[Stored data]
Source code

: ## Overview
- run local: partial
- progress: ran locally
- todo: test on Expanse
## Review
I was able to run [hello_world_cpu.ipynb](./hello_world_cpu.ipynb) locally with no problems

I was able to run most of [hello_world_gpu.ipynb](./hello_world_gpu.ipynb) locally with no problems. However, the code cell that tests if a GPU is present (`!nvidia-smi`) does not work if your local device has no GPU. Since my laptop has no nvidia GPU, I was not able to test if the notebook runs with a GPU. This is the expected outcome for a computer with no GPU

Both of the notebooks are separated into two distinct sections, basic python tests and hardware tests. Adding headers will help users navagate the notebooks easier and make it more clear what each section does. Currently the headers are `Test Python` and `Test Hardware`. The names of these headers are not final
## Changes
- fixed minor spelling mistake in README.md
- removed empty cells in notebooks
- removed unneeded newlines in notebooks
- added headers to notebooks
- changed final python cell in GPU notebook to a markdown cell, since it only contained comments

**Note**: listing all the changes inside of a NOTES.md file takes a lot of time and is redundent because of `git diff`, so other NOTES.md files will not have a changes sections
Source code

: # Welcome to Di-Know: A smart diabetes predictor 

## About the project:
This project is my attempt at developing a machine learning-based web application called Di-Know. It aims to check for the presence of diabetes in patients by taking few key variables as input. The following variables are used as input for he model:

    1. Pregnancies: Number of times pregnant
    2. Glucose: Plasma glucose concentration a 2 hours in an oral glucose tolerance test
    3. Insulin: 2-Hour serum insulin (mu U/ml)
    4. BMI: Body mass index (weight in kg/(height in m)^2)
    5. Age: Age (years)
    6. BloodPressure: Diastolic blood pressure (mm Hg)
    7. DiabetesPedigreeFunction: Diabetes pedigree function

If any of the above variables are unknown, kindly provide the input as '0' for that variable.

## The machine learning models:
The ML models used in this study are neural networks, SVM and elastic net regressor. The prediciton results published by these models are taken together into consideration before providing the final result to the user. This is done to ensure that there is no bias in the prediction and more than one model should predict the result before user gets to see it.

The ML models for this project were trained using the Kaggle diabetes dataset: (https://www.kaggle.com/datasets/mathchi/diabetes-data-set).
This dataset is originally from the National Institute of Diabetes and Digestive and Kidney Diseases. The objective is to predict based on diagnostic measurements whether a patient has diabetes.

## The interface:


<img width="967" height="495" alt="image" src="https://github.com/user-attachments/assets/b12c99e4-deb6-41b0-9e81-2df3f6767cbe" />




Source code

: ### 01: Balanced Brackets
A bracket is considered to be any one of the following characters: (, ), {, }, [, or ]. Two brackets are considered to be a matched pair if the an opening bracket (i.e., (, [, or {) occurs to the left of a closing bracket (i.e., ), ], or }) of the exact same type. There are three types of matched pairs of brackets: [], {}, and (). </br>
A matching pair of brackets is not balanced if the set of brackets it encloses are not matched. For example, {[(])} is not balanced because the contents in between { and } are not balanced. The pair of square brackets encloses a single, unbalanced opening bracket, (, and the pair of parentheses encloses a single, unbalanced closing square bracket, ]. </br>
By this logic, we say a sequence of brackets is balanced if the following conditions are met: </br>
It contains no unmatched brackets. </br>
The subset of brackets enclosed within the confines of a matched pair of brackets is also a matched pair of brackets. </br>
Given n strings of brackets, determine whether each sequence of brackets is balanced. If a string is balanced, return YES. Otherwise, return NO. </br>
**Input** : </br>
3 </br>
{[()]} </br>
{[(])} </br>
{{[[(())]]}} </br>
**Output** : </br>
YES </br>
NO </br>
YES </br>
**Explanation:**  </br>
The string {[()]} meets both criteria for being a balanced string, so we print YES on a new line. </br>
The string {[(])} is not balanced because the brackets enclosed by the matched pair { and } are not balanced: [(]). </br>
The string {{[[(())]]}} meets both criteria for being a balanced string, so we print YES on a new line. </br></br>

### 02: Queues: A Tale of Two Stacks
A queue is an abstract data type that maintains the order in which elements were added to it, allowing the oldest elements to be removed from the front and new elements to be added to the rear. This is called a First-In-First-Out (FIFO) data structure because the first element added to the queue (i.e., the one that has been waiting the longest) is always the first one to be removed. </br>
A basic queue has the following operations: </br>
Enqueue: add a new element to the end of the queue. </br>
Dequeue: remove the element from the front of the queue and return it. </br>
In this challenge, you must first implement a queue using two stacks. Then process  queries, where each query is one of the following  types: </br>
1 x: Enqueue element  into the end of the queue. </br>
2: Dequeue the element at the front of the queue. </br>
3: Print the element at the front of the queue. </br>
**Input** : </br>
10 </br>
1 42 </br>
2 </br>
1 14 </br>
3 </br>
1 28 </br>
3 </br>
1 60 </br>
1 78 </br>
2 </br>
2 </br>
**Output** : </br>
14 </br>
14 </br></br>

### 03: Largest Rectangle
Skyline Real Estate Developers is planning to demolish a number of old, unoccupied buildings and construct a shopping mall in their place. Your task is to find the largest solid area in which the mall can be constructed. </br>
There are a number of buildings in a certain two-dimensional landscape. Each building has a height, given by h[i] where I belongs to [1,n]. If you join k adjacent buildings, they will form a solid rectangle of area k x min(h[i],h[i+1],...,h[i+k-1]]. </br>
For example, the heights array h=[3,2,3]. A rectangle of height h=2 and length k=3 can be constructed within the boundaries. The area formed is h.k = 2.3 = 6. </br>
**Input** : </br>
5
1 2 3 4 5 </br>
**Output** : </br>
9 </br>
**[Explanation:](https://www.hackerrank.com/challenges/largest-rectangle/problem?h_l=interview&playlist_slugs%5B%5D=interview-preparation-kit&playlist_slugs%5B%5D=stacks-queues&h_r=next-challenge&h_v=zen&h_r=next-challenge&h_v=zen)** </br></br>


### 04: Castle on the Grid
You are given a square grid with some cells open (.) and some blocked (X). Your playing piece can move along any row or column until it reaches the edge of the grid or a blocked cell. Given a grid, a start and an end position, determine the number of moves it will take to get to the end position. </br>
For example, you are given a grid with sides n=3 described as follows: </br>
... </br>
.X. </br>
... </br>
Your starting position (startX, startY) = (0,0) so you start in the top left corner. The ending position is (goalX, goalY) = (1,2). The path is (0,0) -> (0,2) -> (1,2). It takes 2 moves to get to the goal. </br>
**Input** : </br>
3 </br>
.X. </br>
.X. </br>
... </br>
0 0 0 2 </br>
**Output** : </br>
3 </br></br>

**Task requirements:**
For this exercise, retype each entry from above exactly as it stands.

**Expected answer:**
Source code

: ## Overview
- run local: partial
- progress: ran locally
- todo: test on Expanse
## Review
I was able to run [hello_world_cpu.ipynb](./hello_world_cpu.ipynb) locally with no problems

I was able to run most of [hello_world_gpu.ipynb](./hello_world_gpu.ipynb) locally with no problems. However, the code cell that tests if a GPU is present (`!nvidia-smi`) does not work if your local device has no GPU. Since my laptop has no nvidia GPU, I was not able to test if the notebook runs with a GPU. This is the expected outcome for a computer with no GPU

Both of the notebooks are separated into two distinct sections, basic python tests and hardware tests. Adding headers will help users navagate the notebooks easier and make it more clear what each section does. Currently the headers are `Test Python` and `Test Hardware`. The names of these headers are not final
## Changes
- fixed minor spelling mistake in README.md
- removed empty cells in notebooks
- removed unneeded newlines in notebooks
- added headers to notebooks
- changed final python cell in GPU notebook to a markdown cell, since it only contained comments

**Note**: listing all the changes inside of a NOTES.md file takes a lot of time and is redundent because of `git diff`, so other NOTES.md files will not have a changes sections
Source code

: # Welcome to Di-Know: A smart diabetes predictor 

## About the project:
This project is my attempt at developing a machine learning-based web application called Di-Know. It aims to check for the presence of diabetes in patients by taking few key variables as input. The following variables are used as input for he model:

    1. Pregnancies: Number of times pregnant
    2. Glucose: Plasma glucose concentration a 2 hours in an oral glucose tolerance test
    3. Insulin: 2-Hour serum insulin (mu U/ml)
    4. BMI: Body mass index (weight in kg/(height in m)^2)
    5. Age: Age (years)
    6. BloodPressure: Diastolic blood pressure (mm Hg)
    7. DiabetesPedigreeFunction: Diabetes pedigree function

If any of the above variables are unknown, kindly provide the input as '0' for that variable.

## The machine learning models:
The ML models used in this study are neural networks, SVM and elastic net regressor. The prediciton results published by these models are taken together into consideration before providing the final result to the user. This is done to ensure that there is no bias in the prediction and more than one model should predict the result before user gets to see it.

The ML models for this project were trained using the Kaggle diabetes dataset: (https://www.kaggle.com/datasets/mathchi/diabetes-data-set).
This dataset is originally from the National Institute of Diabetes and Digestive and Kidney Diseases. The objective is to predict based on diagnostic measurements whether a patient has diabetes.

## The interface:


<img width="967" height="495" alt="image" src="https://github.com/user-attachments/assets/b12c99e4-deb6-41b0-9e81-2df3f6767cbe" />




Source code

: ### 01: Balanced Brackets
A bracket is considered to be any one of the following characters: (, ), {, }, [, or ]. Two brackets are considered to be a matched pair if the an opening bracket (i.e., (, [, or {) occurs to the left of a closing bracket (i.e., ), ], or }) of the exact same type. There are three types of matched pairs of brackets: [], {}, and (). </br>
A matching pair of brackets is not balanced if the set of brackets it encloses are not matched. For example, {[(])} is not balanced because the contents in between { and } are not balanced. The pair of square brackets encloses a single, unbalanced opening bracket, (, and the pair of parentheses encloses a single, unbalanced closing square bracket, ]. </br>
By this logic, we say a sequence of brackets is balanced if the following conditions are met: </br>
It contains no unmatched brackets. </br>
The subset of brackets enclosed within the confines of a matched pair of brackets is also a matched pair of brackets. </br>
Given n strings of brackets, determine whether each sequence of brackets is balanced. If a string is balanced, return YES. Otherwise, return NO. </br>
**Input** : </br>
3 </br>
{[()]} </br>
{[(])} </br>
{{[[(())]]}} </br>
**Output** : </br>
YES </br>
NO </br>
YES </br>
**Explanation:**  </br>
The string {[()]} meets both criteria for being a balanced string, so we print YES on a new line. </br>
The string {[(])} is not balanced because the brackets enclosed by the matched pair { and } are not balanced: [(]). </br>
The string {{[[(())]]}} meets both criteria for being a balanced string, so we print YES on a new line. </br></br>

### 02: Queues: A Tale of Two Stacks
A queue is an abstract data type that maintains the order in which elements were added to it, allowing the oldest elements to be removed from the front and new elements to be added to the rear. This is called a First-In-First-Out (FIFO) data structure because the first element added to the queue (i.e., the one that has been waiting the longest) is always the first one to be removed. </br>
A basic queue has the following operations: </br>
Enqueue: add a new element to the end of the queue. </br>
Dequeue: remove the element from the front of the queue and return it. </br>
In this challenge, you must first implement a queue using two stacks. Then process  queries, where each query is one of the following  types: </br>
1 x: Enqueue element  into the end of the queue. </br>
2: Dequeue the element at the front of the queue. </br>
3: Print the element at the front of the queue. </br>
**Input** : </br>
10 </br>
1 42 </br>
2 </br>
1 14 </br>
3 </br>
1 28 </br>
3 </br>
1 60 </br>
1 78 </br>
2 </br>
2 </br>
**Output** : </br>
14 </br>
14 </br></br>

### 03: Largest Rectangle
Skyline Real Estate Developers is planning to demolish a number of old, unoccupied buildings and construct a shopping mall in their place. Your task is to find the largest solid area in which the mall can be constructed. </br>
There are a number of buildings in a certain two-dimensional landscape. Each building has a height, given by h[i] where I belongs to [1,n]. If you join k adjacent buildings, they will form a solid rectangle of area k x min(h[i],h[i+1],...,h[i+k-1]]. </br>
For example, the heights array h=[3,2,3]. A rectangle of height h=2 and length k=3 can be constructed within the boundaries. The area formed is h.k = 2.3 = 6. </br>
**Input** : </br>
5
1 2 3 4 5 </br>
**Output** : </br>
9 </br>
**[Explanation:](https://www.hackerrank.com/challenges/largest-rectangle/problem?h_l=interview&playlist_slugs%5B%5D=interview-preparation-kit&playlist_slugs%5B%5D=stacks-queues&h_r=next-challenge&h_v=zen&h_r=next-challenge&h_v=zen)** </br></br>


### 04: Castle on the Grid
You are given a square grid with some cells open (.) and some blocked (X). Your playing piece can move along any row or column until it reaches the edge of the grid or a blocked cell. Given a grid, a start and an end position, determine the number of moves it will take to get to the end position. </br>
For example, you are given a grid with sides n=3 described as follows: </br>
... </br>
.X. </br>
... </br>
Your starting position (startX, startY) = (0,0) so you start in the top left corner. The ending position is (goalX, goalY) = (1,2). The path is (0,0) -> (0,2) -> (1,2). It takes 2 moves to get to the goal. </br>
**Input** : </br>
3 </br>
.X. </br>
.X. </br>
... </br>
0 0 0 2 </br>
**Output** : </br>
3 </br></br>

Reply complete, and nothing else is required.